> **What the exercise asks**
Give the number of lines in the data below where the word "their" appears, and nothing besides.
┌──
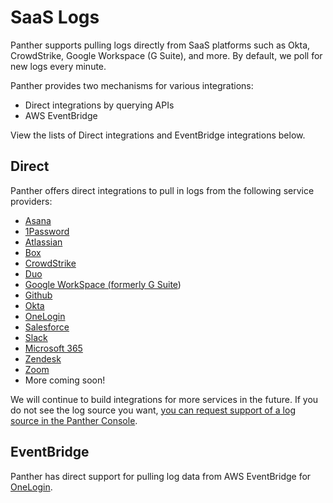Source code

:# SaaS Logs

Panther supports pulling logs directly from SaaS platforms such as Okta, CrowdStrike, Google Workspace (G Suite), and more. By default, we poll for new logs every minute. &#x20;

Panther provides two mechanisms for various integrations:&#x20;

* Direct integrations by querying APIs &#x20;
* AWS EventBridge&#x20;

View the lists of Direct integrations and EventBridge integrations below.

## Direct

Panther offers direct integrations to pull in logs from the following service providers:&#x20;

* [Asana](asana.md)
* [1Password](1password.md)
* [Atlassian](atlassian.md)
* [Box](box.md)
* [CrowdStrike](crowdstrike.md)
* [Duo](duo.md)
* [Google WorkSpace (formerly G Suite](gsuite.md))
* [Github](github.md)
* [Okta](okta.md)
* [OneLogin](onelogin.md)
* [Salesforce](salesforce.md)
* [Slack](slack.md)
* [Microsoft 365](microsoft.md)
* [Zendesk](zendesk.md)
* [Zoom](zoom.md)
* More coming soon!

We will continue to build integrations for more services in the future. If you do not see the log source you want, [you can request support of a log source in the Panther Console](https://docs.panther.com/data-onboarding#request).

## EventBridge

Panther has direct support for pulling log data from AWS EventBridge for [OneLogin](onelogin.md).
└──
┌──
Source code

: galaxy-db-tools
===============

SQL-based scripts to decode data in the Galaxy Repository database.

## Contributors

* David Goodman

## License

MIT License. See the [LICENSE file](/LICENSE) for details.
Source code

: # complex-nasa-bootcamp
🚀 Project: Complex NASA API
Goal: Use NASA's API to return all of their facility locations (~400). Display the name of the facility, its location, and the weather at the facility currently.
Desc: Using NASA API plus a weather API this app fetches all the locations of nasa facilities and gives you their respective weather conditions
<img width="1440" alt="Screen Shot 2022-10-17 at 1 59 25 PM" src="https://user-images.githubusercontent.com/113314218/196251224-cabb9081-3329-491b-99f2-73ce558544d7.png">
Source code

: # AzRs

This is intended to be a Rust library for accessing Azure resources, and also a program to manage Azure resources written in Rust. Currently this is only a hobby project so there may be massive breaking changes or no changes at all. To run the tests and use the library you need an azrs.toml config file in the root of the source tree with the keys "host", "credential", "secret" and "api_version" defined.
└──
┌──
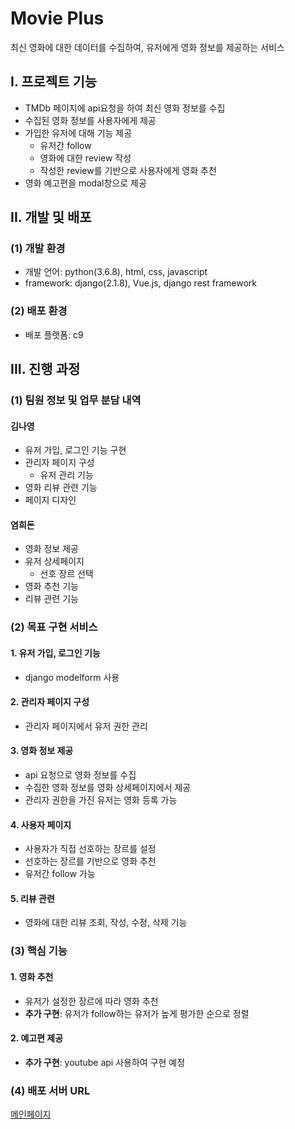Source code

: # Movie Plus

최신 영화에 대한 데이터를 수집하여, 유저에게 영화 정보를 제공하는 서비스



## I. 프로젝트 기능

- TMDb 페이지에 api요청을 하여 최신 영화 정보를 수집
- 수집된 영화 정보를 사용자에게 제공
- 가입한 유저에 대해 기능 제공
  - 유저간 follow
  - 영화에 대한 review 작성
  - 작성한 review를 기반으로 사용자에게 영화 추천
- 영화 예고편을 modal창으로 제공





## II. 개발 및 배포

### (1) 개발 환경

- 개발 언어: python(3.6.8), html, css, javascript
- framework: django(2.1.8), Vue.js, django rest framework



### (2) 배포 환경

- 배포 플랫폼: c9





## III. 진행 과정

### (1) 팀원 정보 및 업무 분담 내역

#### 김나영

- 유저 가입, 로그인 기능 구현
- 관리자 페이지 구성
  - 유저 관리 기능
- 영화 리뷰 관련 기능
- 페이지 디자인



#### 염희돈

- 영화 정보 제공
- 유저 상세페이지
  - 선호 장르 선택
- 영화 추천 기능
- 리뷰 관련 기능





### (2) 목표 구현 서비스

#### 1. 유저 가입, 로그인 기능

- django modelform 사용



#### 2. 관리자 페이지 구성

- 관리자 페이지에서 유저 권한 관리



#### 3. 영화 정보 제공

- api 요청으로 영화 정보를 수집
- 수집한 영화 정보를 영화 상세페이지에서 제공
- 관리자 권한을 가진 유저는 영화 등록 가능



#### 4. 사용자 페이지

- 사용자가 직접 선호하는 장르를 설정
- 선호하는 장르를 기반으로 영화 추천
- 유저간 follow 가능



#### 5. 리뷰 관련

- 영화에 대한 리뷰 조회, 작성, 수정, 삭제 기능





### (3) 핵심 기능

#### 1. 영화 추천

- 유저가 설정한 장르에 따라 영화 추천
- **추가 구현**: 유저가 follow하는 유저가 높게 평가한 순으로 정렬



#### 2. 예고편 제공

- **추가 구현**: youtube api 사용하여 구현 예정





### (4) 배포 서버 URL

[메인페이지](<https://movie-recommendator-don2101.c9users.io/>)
└──
> **Written response**
2